(Rendered images with source text)
======

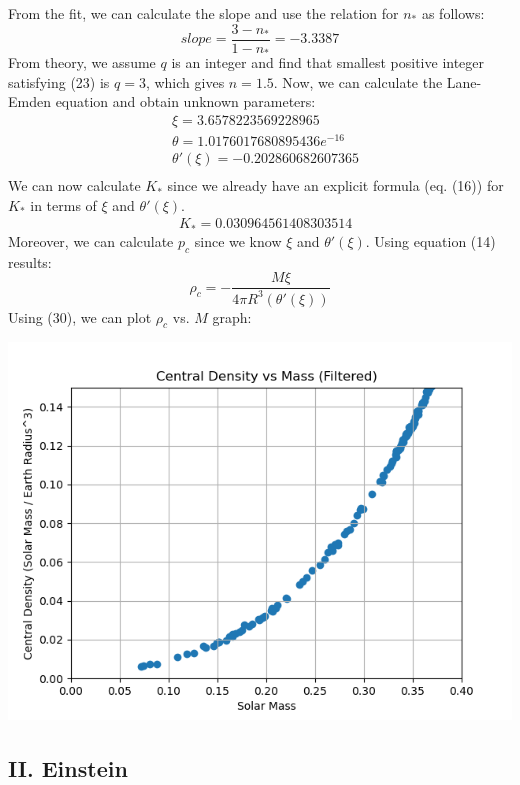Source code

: \documentclass{article}
\begin{document}
From the fit, we can calculate the slope and use the relation for $n_*$ as follows:
\begin{equation}
    slope = \frac{3-n_*}{1-n_*} = -3.3387
\end{equation}
From theory, we assume $q$ is an integer and find that smallest positive integer satisfying (23) is $q=3$, which gives $n=1.5$. Now, we can calculate the Lane-Emden equation and obtain unknown parameters:
\begin{align}
    &\xi  = 3.6578223569228965 \\
    &\theta	=	1.0176017680895436e^{-16} \\
    &\theta '(\xi)	=	-0.202860682607365 \\
\end{align}
We can now calculate $K_*$ since we already have an explicit formula (eq. (16)) for $K_*$ in terms of $\xi$ and $\theta ' (\xi)$.
\begin{align}
    &K_* = 0.030964561408303514
\end{align}
Moreover, we can calculate $p_c$ since we know $\xi$ and $\theta'(\xi)$. Using equation (14) results:
\begin{equation}
    \rho_c = -\frac{M\xi}{4\pi R^3(\theta '(\xi))}
\end{equation}
\newpage
Using (30), we can plot $\rho_c$ vs. $M$ graph:
\begin{center}
    \includegraphics[scale=0.65]{images_newton/3_rhoc_vs_M.png}
\end{center}
\begin{center}
  \section*{II. Einstein}  
\end{center}
\end{document}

======

▶ _TASK TO COMPLETE_
Pull together all lines from the data that mention the word "Using".

▶ _RESPONSE TO THIS TASK_
Moreover, we can calculate $p_c$ since we know $\xi$ and $\theta'(\xi)$. Using equation (14) results:
Using (30), we can plot $\rho_c$ vs. $M$ graph:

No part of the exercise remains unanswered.